WHAT NEEDS TO BE DONE
Reproduce each record below in full, word for word, without images.

(Document images with source code)
-- Opening Marker --

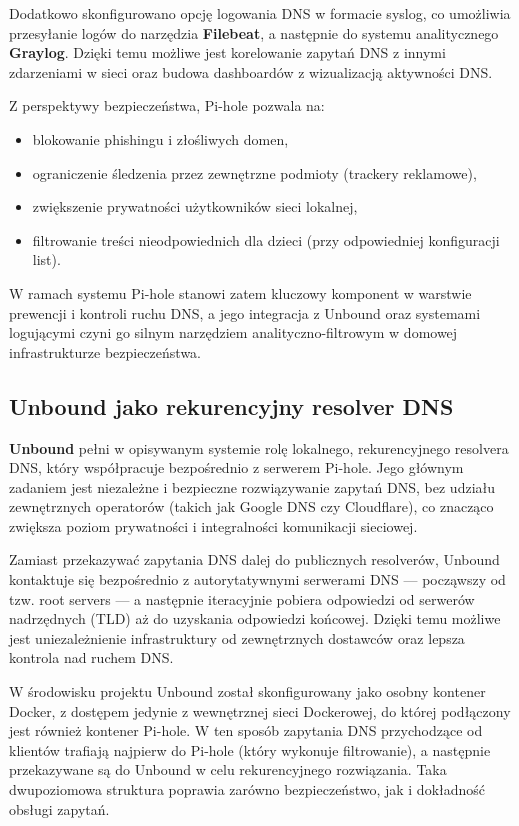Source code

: \documentclass[
    left=2.5cm,         %
    right=2.5cm,        %
    top=2.5cm,          %
    bottom=3cm,         %
    bindingoffset=6mm,  %
    nohyphenation=true %
]{eiti/eiti-thesis} %
\begin{document}
Dodatkowo skonfigurowano opcję logowania DNS w formacie syslog, co umożliwia przesyłanie logów do narzędzia \textbf{Filebeat}, a następnie do systemu analitycznego \textbf{Graylog}. Dzięki temu możliwe jest korelowanie zapytań DNS z innymi zdarzeniami w sieci oraz budowa dashboardów z wizualizacją aktywności DNS.

Z perspektywy bezpieczeństwa, Pi-hole pozwala na:
\begin{itemize}
    \item blokowanie phishingu i złośliwych domen,
    \item ograniczenie śledzenia przez zewnętrzne podmioty (trackery reklamowe),
    \item zwiększenie prywatności użytkowników sieci lokalnej,
    \item filtrowanie treści nieodpowiednich dla dzieci (przy odpowiedniej konfiguracji list).
\end{itemize}

W ramach systemu Pi-hole stanowi zatem kluczowy komponent w warstwie prewencji i kontroli ruchu DNS, a jego integracja z Unbound oraz systemami logującymi czyni go silnym narzędziem analityczno-filtrowym w domowej infrastrukturze bezpieczeństwa.

\subsection{Unbound jako rekurencyjny resolver DNS}

\textbf{Unbound} pełni w opisywanym systemie rolę lokalnego, rekurencyjnego resolvera DNS, który współpracuje bezpośrednio z serwerem Pi-hole. Jego głównym zadaniem jest niezależne i bezpieczne rozwiązywanie zapytań DNS, bez udziału zewnętrznych operatorów (takich jak Google DNS czy Cloudflare), co znacząco zwiększa poziom prywatności i integralności komunikacji sieciowej.

Zamiast przekazywać zapytania DNS dalej do publicznych resolverów, Unbound kontaktuje się bezpośrednio z autorytatywnymi serwerami DNS — począwszy od tzw. root servers — a następnie iteracyjnie pobiera odpowiedzi od serwerów nadrzędnych (TLD) aż do uzyskania odpowiedzi końcowej. Dzięki temu możliwe jest uniezależnienie infrastruktury od zewnętrznych dostawców oraz lepsza kontrola nad ruchem DNS.

W środowisku projektu Unbound został skonfigurowany jako osobny kontener Docker, z dostępem jedynie z wewnętrznej sieci Dockerowej, do której podłączony jest również kontener Pi-hole. W ten sposób zapytania DNS przychodzące od klientów trafiają najpierw do Pi-hole (który wykonuje filtrowanie), a następnie przekazywane są do Unbound w celu rekurencyjnego rozwiązania. Taka dwupoziomowa struktura poprawia zarówno bezpieczeństwo, jak i dokładność obsługi zapytań.
\end{document}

-- Closing Marker --

EXERCISE OUTPUT
Source code

: \documentclass[
    left=2.5cm,         %
    right=2.5cm,        %
    top=2.5cm,          %
    bottom=3cm,         %
    bindingoffset=6mm,  %
    nohyphenation=true %
]{eiti/eiti-thesis} %
\begin{document}
Dodatkowo skonfigurowano opcję logowania DNS w formacie syslog, co umożliwia przesyłanie logów do narzędzia \textbf{Filebeat}, a następnie do systemu analitycznego \textbf{Graylog}. Dzięki temu możliwe jest korelowanie zapytań DNS z innymi zdarzeniami w sieci oraz budowa dashboardów z wizualizacją aktywności DNS.

Z perspektywy bezpieczeństwa, Pi-hole pozwala na:
\begin{itemize}
    \item blokowanie phishingu i złośliwych domen,
    \item ograniczenie śledzenia przez zewnętrzne podmioty (trackery reklamowe),
    \item zwiększenie prywatności użytkowników sieci lokalnej,
    \item filtrowanie treści nieodpowiednich dla dzieci (przy odpowiedniej konfiguracji list).
\end{itemize}

W ramach systemu Pi-hole stanowi zatem kluczowy komponent w warstwie prewencji i kontroli ruchu DNS, a jego integracja z Unbound oraz systemami logującymi czyni go silnym narzędziem analityczno-filtrowym w domowej infrastrukturze bezpieczeństwa.

\subsection{Unbound jako rekurencyjny resolver DNS}

\textbf{Unbound} pełni w opisywanym systemie rolę lokalnego, rekurencyjnego resolvera DNS, który współpracuje bezpośrednio z serwerem Pi-hole. Jego głównym zadaniem jest niezależne i bezpieczne rozwiązywanie zapytań DNS, bez udziału zewnętrznych operatorów (takich jak Google DNS czy Cloudflare), co znacząco zwiększa poziom prywatności i integralności komunikacji sieciowej.

Zamiast przekazywać zapytania DNS dalej do publicznych resolverów, Unbound kontaktuje się bezpośrednio z autorytatywnymi serwerami DNS — począwszy od tzw. root servers — a następnie iteracyjnie pobiera odpowiedzi od serwerów nadrzędnych (TLD) aż do uzyskania odpowiedzi końcowej. Dzięki temu możliwe jest uniezależnienie infrastruktury od zewnętrznych dostawców oraz lepsza kontrola nad ruchem DNS.

W środowisku projektu Unbound został skonfigurowany jako osobny kontener Docker, z dostępem jedynie z wewnętrznej sieci Dockerowej, do której podłączony jest również kontener Pi-hole. W ten sposób zapytania DNS przychodzące od klientów trafiają najpierw do Pi-hole (który wykonuje filtrowanie), a następnie przekazywane są do Unbound w celu rekurencyjnego rozwiązania. Taka dwupoziomowa struktura poprawia zarówno bezpieczeństwo, jak i dokładność obsługi zapytań.
\end{document}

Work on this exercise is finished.